Venezuelan opposition leader Henrique Capriles speaks to journalists during a news conference in Caracas, Venezuela, on Monday. (Nacho Doce/Reuters)

VENEZUELA’S ELECTION on Sunday produced a huge victory for those who believe that democracy can provide a path out of the country’s profound crisis. Despite deeply unfair conditions, an opposition coalition recorded a landslide victory over the regime of President Nicolás Maduro, giving it a commanding majority in the National Assembly. That could open the way to political negotiations and the adoption of desperately needed measures to save a major oil producer from economic collapse — if Mr. Maduro and other political heirs of the late Hugo Chávez will cooperate.

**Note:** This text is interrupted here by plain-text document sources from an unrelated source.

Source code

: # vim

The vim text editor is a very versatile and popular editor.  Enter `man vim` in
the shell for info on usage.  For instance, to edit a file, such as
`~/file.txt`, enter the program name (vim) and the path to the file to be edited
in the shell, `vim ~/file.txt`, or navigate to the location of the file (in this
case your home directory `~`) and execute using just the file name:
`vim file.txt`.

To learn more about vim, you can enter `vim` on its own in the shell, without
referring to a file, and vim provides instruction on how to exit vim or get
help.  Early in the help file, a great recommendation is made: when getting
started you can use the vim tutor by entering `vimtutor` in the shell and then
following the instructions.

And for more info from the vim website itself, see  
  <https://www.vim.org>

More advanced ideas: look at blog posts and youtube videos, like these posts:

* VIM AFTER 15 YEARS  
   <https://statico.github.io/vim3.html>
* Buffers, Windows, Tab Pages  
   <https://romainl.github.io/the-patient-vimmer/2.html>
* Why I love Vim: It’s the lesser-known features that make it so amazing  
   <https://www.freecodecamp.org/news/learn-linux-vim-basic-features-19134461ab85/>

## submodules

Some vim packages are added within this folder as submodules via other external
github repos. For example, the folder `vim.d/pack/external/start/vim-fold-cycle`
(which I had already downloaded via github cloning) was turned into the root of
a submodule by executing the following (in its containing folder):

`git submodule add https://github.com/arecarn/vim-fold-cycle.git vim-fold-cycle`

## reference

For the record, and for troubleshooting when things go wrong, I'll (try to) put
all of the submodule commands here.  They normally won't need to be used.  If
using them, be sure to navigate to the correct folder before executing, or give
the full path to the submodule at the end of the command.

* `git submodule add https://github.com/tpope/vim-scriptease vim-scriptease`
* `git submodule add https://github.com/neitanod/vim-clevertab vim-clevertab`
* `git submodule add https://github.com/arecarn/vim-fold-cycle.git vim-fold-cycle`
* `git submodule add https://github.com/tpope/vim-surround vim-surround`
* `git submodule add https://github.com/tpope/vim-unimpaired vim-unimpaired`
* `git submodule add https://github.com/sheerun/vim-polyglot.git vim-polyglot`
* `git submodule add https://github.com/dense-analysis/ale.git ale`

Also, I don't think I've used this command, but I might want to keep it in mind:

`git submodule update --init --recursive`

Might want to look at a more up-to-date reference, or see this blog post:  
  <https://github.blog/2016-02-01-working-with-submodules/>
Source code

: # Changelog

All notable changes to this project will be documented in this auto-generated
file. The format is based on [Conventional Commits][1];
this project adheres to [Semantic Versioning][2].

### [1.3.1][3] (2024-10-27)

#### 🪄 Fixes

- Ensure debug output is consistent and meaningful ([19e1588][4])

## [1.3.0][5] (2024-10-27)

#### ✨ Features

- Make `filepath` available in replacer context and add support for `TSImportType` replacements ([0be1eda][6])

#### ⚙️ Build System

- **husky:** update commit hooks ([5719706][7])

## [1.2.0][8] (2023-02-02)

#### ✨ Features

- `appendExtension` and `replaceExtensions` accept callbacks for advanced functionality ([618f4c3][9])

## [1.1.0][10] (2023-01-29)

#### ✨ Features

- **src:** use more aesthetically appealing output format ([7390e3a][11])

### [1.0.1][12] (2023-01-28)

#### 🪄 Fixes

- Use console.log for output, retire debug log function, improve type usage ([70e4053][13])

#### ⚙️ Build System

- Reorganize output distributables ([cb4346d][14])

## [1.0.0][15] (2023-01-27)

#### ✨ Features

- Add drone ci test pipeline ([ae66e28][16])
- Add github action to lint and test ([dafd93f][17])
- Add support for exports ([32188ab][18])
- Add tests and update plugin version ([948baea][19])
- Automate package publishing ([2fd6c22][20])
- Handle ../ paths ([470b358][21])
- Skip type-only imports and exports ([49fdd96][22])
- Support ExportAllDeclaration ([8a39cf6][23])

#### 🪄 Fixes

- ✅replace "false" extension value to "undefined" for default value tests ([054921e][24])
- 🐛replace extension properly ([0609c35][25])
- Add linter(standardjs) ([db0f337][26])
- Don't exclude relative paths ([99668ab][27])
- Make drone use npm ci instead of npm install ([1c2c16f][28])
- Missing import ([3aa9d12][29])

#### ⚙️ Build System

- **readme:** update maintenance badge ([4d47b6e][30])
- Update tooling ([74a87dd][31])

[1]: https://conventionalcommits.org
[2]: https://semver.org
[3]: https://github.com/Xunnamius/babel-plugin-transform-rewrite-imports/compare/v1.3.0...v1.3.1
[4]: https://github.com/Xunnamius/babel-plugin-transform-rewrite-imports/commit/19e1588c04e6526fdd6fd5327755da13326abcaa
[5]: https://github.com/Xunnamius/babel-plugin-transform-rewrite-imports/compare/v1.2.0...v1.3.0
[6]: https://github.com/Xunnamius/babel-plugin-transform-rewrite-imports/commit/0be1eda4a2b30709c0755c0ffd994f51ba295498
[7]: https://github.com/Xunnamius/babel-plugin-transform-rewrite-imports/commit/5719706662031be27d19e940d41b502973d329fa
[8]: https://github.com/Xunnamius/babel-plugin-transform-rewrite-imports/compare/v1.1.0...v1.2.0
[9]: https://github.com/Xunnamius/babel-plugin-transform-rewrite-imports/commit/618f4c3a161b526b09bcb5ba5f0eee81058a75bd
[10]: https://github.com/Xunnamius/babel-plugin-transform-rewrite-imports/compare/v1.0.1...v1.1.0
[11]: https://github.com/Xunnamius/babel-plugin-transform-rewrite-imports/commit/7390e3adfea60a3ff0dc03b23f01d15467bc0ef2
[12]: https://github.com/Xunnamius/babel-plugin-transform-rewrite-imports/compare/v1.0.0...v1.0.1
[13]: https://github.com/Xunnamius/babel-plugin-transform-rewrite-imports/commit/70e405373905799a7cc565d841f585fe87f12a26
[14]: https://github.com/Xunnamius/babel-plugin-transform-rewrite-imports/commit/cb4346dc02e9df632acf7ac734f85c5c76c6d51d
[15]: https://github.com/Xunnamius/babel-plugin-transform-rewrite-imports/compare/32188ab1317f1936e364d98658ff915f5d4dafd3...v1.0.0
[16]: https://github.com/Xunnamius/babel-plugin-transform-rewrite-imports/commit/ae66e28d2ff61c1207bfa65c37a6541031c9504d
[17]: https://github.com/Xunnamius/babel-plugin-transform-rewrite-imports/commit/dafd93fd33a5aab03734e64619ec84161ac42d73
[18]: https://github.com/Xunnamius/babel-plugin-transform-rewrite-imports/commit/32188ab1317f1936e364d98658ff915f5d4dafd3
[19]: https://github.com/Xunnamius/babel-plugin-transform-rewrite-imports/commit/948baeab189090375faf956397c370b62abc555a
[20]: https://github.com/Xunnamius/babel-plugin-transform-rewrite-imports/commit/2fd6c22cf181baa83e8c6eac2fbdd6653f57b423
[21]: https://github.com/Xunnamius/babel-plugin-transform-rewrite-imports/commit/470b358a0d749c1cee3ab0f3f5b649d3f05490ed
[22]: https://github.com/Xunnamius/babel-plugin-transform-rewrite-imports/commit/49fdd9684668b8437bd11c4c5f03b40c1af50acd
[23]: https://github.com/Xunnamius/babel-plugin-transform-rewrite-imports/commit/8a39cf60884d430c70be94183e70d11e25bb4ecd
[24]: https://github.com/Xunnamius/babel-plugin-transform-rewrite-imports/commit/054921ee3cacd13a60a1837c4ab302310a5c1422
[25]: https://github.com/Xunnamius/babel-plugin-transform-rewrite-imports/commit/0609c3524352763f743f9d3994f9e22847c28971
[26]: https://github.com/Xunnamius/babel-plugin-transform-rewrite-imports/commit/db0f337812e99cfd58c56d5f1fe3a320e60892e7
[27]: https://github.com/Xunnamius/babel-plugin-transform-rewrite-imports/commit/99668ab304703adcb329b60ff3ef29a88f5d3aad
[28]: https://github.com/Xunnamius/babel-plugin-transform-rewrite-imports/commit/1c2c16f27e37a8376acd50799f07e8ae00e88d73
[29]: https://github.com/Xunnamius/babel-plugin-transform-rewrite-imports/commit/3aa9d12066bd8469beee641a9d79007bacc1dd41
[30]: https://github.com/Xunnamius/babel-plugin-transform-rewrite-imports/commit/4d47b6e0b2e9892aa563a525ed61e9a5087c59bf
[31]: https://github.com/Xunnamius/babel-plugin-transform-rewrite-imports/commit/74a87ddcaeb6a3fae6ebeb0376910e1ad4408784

Unfortunately, that does not look likely so far. Mr. Maduro on Sunday night said he accepted the election outcome — reportedly under pressure from the military — but by late Tuesday, election authorities had failed to announce final results that opposition leaders said give them a crucial two-thirds majority in the assembly. Though he backed away from pre-election threats of violence, Mr. Maduro blamed the loss on “counter-revolution” and an “economic war” while promising to “move forward with more revolution.”

If sustained, that response would undercut the moderate opposition leaders who favored the electoral strategy over street protests and who now propose to prioritize solutions to the economic crisis over an attempt to use the legislature to dismantle the Chavista regime. As independent Venezuelan analysts have pointed out, an economy-first policy would be the most sensible response to voters, who turned out at the extraordinary rate of 74 percent not because they necessarily wanted to replace the Maduro government with the opposition but because they are desperate for relief from endemic consumer-goods shortages and triple-digit inflation.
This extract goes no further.